** RECORDS FOR THE TASK follows **

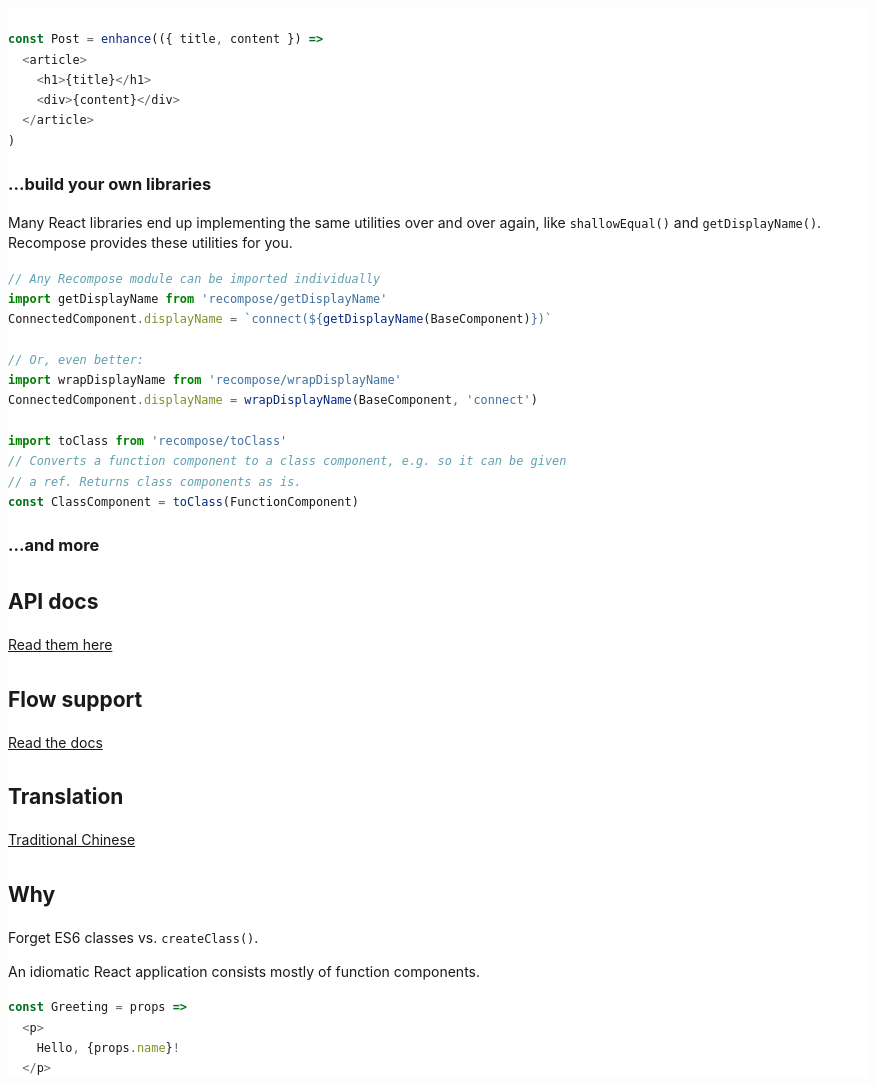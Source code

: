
 ```js

const Post = enhance(({ title, content }) =>
  <article>
    <h1>{title}</h1>
    <div>{content}</div>
  </article>
)
```

### ...build your own libraries

Many React libraries end up implementing the same utilities over and over again, like `shallowEqual()` and `getDisplayName()`. Recompose provides these utilities for you.

```js
// Any Recompose module can be imported individually
import getDisplayName from 'recompose/getDisplayName'
ConnectedComponent.displayName = `connect(${getDisplayName(BaseComponent)})`

// Or, even better:
import wrapDisplayName from 'recompose/wrapDisplayName'
ConnectedComponent.displayName = wrapDisplayName(BaseComponent, 'connect')

import toClass from 'recompose/toClass'
// Converts a function component to a class component, e.g. so it can be given
// a ref. Returns class components as is.
const ClassComponent = toClass(FunctionComponent)
```

### ...and more

## API docs

[Read them here](docs/API.md)

## Flow support

[Read the docs](types)

## Translation

[Traditional Chinese](https://github.com/neighborhood999/recompose)

## Why

Forget ES6 classes vs. `createClass()`.

An idiomatic React application consists mostly of function components.

```js
const Greeting = props =>
  <p>
    Hello, {props.name}!
  </p>
```

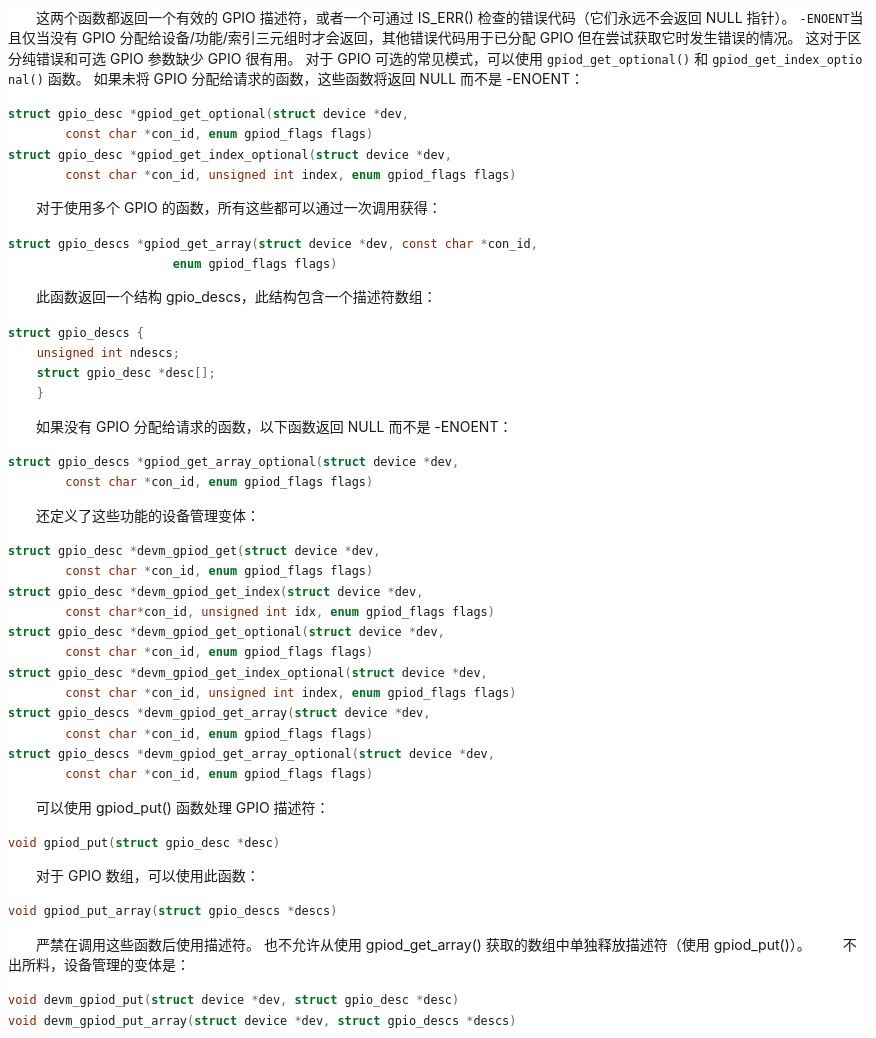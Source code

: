 &emsp;&emsp;这两个函数都返回一个有效的 GPIO 描述符，或者一个可通过 IS_ERR() 检查的错误代码（它们永远不会返回 NULL 指针）。 `-ENOENT`当且仅当没有 GPIO 分配给设备/功能/索引三元组时才会返回，其他错误代码用于已分配 GPIO 但在尝试获取它时发生错误的情况。 这对于区分纯错误和可选 GPIO 参数缺少 GPIO 很有用。 对于 GPIO 可选的常见模式，可以使用 `gpiod_get_optional()` 和 `gpiod_get_index_optional()` 函数。 如果未将 GPIO 分配给请求的函数，这些函数将返回 NULL 而不是 -ENOENT：
```c
struct gpio_desc *gpiod_get_optional(struct device *dev, 
        const char *con_id, enum gpiod_flags flags)
struct gpio_desc *gpiod_get_index_optional(struct device *dev, 
        const char *con_id, unsigned int index, enum gpiod_flags flags)
```
&emsp;&emsp;对于使用多个 GPIO 的函数，所有这些都可以通过一次调用获得： 
```c
struct gpio_descs *gpiod_get_array(struct device *dev, const char *con_id,
					   enum gpiod_flags flags)
```
&emsp;&emsp;此函数返回一个结构 gpio_descs，此结构包含一个描述符数组： 
```c
struct gpio_descs { 
    unsigned int ndescs;
	struct gpio_desc *desc[]; 
    }
```
&emsp;&emsp;如果没有 GPIO 分配给请求的函数，以下函数返回 NULL 而不是 -ENOENT： 
```c
struct gpio_descs *gpiod_get_array_optional(struct device *dev, 
        const char *con_id, enum gpiod_flags flags)
```
&emsp;&emsp;还定义了这些功能的设备管理变体：
```c
struct gpio_desc *devm_gpiod_get(struct device *dev, 
        const char *con_id, enum gpiod_flags flags)
struct gpio_desc *devm_gpiod_get_index(struct device *dev, 
        const char*con_id, unsigned int idx, enum gpiod_flags flags)
struct gpio_desc *devm_gpiod_get_optional(struct device *dev, 
        const char *con_id, enum gpiod_flags flags)
struct gpio_desc *devm_gpiod_get_index_optional(struct device *dev, 
        const char *con_id, unsigned int index, enum gpiod_flags flags)
struct gpio_descs *devm_gpiod_get_array(struct device *dev, 
        const char *con_id, enum gpiod_flags flags)
struct gpio_descs *devm_gpiod_get_array_optional(struct device *dev,
        const char *con_id, enum gpiod_flags flags)
```
&emsp;&emsp;可以使用 gpiod_put() 函数处理 GPIO 描述符： 
```c
void gpiod_put(struct gpio_desc *desc)
```
&emsp;&emsp;对于 GPIO 数组，可以使用此函数：
```c
void gpiod_put_array(struct gpio_descs *descs)
```
&emsp;&emsp;严禁在调用这些函数后使用描述符。 也不允许从使用 gpiod_get_array() 获取的数组中单独释放描述符（使用 gpiod_put()）。 
&emsp;&emsp;不出所料，设备管理的变体是： 
```c
void devm_gpiod_put(struct device *dev, struct gpio_desc *desc)
void devm_gpiod_put_array(struct device *dev, struct gpio_descs *descs)
```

** End of RECORDS FOR THE TASK **

- TASK DETAILS
Every line of the entries above that includes "ENOENT" should be copied.

- EXPECTED ANSWER
: &emsp;&emsp;这两个函数都返回一个有效的 GPIO 描述符，或者一个可通过 IS_ERR() 检查的错误代码（它们永远不会返回 NULL 指针）。 `-ENOENT`当且仅当没有 GPIO 分配给设备/功能/索引三元组时才会返回，其他错误代码用于已分配 GPIO 但在尝试获取它时发生错误的情况。 这对于区分纯错误和可选 GPIO 参数缺少 GPIO 很有用。 对于 GPIO 可选的常见模式，可以使用 `gpiod_get_optional()` 和 `gpiod_get_index_optional()` 函数。 如果未将 GPIO 分配给请求的函数，这些函数将返回 NULL 而不是 -ENOENT：
&emsp;&emsp;如果没有 GPIO 分配给请求的函数，以下函数返回 NULL 而不是 -ENOENT： 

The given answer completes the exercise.